[Collected data]
Start of Block

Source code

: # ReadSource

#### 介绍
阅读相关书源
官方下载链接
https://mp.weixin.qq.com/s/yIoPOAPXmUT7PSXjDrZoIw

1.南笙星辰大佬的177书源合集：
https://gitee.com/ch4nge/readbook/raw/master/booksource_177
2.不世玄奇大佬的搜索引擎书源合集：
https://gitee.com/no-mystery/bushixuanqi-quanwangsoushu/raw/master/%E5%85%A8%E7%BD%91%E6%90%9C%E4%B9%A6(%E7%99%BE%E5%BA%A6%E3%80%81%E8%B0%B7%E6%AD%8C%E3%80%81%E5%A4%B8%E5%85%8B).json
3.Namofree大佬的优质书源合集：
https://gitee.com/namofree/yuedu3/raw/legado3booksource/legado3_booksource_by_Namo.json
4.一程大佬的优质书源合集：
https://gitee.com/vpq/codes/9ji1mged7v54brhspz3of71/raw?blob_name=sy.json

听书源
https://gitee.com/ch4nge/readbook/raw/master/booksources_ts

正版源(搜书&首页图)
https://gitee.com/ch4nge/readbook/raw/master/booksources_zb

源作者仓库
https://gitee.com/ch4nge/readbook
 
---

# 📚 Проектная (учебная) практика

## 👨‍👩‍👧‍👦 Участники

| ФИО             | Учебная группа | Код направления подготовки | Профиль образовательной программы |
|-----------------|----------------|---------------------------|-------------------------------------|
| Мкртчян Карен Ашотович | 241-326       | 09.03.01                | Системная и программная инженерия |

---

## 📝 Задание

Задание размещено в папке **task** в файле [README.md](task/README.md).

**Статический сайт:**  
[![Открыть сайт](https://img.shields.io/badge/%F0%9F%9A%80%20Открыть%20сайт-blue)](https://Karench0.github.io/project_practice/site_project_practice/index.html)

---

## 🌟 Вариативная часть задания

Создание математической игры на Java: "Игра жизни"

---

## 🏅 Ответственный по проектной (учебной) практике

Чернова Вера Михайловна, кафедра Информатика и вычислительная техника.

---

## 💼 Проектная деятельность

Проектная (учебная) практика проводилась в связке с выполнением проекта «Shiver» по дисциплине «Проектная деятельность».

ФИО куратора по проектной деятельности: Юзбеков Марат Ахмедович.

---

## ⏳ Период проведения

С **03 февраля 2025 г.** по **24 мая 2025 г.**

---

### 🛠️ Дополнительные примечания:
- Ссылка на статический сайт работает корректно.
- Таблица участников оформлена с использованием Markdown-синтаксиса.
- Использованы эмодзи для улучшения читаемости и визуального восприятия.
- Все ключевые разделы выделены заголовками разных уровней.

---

End of Block
Start of Block

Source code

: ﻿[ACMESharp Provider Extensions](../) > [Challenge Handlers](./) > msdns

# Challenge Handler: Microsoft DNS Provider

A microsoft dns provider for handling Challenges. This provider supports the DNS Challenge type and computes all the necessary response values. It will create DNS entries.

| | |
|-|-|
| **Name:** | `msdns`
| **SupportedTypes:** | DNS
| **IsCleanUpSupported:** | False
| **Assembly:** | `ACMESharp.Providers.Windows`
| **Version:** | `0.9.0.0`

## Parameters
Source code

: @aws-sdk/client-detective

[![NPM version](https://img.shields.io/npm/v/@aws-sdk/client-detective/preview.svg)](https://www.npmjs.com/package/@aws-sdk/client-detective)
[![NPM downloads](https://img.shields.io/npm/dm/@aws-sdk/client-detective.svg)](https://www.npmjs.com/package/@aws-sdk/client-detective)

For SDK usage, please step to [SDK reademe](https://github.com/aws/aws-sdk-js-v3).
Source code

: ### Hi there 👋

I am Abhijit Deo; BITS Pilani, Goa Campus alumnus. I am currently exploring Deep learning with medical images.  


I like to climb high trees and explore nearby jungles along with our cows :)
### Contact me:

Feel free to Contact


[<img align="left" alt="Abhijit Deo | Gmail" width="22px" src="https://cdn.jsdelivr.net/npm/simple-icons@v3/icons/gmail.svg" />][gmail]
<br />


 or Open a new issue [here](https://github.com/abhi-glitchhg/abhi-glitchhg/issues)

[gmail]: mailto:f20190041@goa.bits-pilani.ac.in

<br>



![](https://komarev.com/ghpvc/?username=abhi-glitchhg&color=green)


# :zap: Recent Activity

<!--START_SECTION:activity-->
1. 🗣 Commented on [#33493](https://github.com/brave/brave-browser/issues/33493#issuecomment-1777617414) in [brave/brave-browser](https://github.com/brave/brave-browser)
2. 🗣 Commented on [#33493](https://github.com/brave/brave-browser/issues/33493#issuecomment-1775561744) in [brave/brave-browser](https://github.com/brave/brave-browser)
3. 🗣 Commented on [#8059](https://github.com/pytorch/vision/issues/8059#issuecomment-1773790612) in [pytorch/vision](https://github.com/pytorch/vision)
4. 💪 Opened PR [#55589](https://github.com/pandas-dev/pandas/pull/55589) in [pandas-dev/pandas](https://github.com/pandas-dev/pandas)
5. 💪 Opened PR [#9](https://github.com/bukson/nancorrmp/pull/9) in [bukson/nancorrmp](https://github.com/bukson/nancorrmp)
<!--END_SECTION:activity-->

End of Block

Your answer must be the lines above from the one containing "or Open a new" to the one containing "1. 🗣 Commented", both included, restated word for word.

§ Result for this task
 or Open a new issue [here](https://github.com/abhi-glitchhg/abhi-glitchhg/issues)

[gmail]: mailto:f20190041@goa.bits-pilani.ac.in

<br>



![](https://komarev.com/ghpvc/?username=abhi-glitchhg&color=green)


# :zap: Recent Activity

<!--START_SECTION:activity-->
1. 🗣 Commented on [#33493](https://github.com/brave/brave-browser/issues/33493#issuecomment-1777617414) in [brave/brave-browser](https://github.com/brave/brave-browser)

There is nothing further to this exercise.